**TASK OBJECTIVE:**
Across the records that follow, give the number of lines containing the word "cases" and nothing else.

------------------------------------------------------------------------

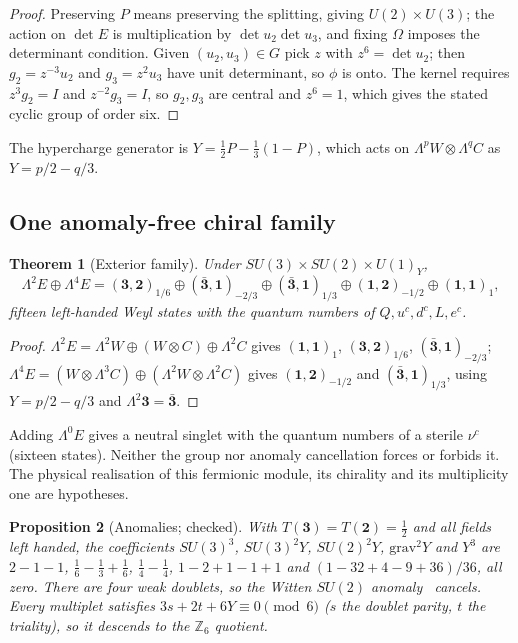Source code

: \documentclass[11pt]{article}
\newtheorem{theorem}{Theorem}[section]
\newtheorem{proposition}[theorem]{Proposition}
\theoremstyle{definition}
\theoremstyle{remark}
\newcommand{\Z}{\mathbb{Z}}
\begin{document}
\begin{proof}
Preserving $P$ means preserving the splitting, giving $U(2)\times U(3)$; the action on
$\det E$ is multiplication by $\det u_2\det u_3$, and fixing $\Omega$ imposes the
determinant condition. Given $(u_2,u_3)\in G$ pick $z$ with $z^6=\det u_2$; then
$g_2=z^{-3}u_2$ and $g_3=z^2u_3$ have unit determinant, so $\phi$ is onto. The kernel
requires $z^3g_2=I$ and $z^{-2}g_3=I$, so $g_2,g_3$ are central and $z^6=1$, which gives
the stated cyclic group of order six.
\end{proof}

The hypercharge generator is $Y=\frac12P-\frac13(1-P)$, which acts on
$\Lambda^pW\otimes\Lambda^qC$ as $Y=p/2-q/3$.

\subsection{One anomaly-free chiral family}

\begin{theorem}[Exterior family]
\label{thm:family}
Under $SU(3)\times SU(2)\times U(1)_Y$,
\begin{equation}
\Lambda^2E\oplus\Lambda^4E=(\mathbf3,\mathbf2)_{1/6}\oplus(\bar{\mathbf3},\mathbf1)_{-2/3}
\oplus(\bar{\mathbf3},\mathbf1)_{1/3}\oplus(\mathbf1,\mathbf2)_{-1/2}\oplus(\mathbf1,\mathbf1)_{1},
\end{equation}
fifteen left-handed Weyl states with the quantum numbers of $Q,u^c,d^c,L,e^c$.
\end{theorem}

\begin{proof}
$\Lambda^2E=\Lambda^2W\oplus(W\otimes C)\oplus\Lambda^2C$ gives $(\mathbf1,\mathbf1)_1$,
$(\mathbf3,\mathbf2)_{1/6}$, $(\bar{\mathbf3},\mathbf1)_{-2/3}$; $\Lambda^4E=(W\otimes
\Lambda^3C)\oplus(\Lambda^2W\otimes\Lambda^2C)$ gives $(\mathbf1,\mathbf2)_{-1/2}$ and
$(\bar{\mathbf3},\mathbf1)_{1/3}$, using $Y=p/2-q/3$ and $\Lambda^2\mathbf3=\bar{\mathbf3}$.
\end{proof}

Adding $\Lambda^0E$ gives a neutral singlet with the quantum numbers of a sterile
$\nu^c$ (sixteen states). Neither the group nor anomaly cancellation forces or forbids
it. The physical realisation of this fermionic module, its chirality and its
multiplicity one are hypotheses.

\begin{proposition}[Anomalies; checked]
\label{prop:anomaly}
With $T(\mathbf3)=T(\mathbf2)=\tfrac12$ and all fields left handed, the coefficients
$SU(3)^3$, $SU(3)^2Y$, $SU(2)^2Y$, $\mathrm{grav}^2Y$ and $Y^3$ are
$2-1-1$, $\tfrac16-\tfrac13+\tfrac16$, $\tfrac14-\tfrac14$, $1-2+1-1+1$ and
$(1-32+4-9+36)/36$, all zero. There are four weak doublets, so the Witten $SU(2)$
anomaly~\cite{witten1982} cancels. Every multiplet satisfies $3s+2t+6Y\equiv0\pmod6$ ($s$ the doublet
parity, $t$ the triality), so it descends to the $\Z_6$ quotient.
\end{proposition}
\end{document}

------------------------------------------------------------------------

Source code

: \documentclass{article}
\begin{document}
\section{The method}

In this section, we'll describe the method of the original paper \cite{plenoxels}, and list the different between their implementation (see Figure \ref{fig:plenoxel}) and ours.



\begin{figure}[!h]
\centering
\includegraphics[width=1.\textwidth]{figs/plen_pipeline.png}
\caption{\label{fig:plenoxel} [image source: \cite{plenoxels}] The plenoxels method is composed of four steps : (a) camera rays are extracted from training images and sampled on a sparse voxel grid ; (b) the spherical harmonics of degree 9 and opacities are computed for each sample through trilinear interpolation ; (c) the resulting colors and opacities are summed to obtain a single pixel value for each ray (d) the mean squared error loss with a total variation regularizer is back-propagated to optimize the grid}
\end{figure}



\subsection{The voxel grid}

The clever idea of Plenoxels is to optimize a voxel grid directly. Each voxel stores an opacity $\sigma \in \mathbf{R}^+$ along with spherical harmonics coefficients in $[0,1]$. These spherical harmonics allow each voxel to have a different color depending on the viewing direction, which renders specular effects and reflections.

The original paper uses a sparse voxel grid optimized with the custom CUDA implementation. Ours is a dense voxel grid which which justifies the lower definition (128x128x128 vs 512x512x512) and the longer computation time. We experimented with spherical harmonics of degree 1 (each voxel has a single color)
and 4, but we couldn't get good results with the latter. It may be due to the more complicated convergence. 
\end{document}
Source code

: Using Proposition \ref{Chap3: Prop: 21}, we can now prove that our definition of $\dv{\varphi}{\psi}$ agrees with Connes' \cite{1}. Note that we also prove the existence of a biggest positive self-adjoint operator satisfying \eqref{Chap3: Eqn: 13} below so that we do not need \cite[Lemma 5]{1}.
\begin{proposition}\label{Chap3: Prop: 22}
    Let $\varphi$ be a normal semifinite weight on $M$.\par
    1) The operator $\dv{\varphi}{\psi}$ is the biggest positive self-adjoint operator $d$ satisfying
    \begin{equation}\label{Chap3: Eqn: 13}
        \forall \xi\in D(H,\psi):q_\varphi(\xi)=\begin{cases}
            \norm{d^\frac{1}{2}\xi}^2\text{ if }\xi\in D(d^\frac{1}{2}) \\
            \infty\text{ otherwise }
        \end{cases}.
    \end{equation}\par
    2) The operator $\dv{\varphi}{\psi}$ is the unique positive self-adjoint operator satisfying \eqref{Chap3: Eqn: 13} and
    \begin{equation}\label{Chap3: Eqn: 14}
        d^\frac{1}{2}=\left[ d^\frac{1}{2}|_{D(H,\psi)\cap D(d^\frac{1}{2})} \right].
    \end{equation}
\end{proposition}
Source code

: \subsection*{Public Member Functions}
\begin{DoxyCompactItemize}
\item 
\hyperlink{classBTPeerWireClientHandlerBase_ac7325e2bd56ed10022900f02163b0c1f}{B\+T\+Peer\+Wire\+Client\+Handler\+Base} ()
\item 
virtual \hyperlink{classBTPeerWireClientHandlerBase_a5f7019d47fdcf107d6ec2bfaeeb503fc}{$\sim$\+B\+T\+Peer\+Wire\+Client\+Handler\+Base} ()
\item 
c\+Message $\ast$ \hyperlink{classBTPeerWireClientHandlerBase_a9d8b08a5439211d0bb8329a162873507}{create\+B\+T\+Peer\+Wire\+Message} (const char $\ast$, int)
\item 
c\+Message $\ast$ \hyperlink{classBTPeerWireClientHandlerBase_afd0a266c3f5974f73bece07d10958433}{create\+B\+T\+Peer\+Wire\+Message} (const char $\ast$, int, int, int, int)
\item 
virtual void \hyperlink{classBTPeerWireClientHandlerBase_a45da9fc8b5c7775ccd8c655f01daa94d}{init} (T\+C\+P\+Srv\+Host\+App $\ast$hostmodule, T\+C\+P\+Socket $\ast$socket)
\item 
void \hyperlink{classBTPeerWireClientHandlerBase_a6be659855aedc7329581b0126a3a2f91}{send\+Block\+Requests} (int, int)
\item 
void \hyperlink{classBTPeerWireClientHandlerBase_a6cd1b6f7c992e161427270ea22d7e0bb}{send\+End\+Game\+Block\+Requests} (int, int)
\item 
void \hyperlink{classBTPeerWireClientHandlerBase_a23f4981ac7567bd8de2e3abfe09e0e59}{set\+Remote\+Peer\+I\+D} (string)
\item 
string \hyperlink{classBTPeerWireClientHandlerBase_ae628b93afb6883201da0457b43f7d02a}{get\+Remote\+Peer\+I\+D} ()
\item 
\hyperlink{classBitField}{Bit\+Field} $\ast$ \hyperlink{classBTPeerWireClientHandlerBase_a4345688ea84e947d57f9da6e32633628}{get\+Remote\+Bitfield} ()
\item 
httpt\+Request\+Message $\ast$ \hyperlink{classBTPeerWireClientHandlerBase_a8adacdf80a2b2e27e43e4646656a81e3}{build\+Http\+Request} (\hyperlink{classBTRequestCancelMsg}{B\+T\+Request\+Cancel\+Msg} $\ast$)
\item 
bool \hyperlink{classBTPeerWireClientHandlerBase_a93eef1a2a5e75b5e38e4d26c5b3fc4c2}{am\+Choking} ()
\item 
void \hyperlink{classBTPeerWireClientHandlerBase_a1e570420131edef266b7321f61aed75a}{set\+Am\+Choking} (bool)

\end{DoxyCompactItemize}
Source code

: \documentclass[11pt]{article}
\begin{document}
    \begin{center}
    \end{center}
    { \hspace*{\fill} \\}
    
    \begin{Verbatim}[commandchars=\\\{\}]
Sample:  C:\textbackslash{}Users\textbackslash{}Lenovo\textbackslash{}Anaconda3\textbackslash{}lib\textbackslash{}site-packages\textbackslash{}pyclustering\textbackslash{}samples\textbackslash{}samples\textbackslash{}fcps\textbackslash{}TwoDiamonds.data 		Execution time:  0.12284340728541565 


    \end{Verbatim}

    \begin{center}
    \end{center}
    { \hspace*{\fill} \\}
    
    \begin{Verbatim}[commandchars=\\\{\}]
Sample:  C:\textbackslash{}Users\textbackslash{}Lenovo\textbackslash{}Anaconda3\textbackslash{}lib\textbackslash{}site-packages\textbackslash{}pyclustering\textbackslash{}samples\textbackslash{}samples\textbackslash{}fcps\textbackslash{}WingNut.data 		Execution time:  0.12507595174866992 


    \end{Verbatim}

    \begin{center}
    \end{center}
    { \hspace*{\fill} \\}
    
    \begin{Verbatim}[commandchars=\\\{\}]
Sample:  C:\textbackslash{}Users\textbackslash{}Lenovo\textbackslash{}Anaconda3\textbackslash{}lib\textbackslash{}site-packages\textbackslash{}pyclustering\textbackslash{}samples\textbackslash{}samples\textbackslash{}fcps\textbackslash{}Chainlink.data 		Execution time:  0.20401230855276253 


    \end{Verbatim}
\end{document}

------------------------------------------------------------------------

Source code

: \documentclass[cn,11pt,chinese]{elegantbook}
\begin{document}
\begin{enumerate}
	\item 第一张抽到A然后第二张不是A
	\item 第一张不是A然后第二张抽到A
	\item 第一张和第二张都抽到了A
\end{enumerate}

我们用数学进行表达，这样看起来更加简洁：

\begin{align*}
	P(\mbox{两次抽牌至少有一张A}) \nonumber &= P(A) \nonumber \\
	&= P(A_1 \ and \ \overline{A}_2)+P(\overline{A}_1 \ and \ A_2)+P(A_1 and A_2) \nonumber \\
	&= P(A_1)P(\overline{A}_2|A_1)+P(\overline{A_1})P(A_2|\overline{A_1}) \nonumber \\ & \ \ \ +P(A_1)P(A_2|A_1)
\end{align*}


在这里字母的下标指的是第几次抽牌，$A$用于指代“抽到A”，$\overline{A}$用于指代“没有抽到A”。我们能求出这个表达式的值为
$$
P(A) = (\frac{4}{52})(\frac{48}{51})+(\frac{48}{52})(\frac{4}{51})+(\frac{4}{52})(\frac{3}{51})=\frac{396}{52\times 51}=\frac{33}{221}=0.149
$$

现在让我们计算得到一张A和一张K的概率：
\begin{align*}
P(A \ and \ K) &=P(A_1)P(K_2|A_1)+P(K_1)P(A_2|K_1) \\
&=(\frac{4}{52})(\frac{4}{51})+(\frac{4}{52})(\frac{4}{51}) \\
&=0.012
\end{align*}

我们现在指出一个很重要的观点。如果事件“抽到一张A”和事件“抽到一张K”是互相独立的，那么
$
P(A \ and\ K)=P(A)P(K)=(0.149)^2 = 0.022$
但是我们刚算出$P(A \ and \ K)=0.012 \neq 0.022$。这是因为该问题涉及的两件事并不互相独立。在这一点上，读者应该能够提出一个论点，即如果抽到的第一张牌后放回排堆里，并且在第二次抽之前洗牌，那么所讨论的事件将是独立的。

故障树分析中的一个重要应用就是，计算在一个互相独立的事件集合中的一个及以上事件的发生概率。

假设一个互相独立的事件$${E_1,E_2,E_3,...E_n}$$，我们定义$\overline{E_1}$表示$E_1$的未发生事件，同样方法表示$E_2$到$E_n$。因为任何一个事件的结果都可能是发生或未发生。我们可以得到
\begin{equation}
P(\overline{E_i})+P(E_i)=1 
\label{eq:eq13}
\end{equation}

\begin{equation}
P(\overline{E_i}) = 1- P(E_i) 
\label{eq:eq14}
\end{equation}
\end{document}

------------------------------------------------------------------------

**ANSWER SECTION:**
2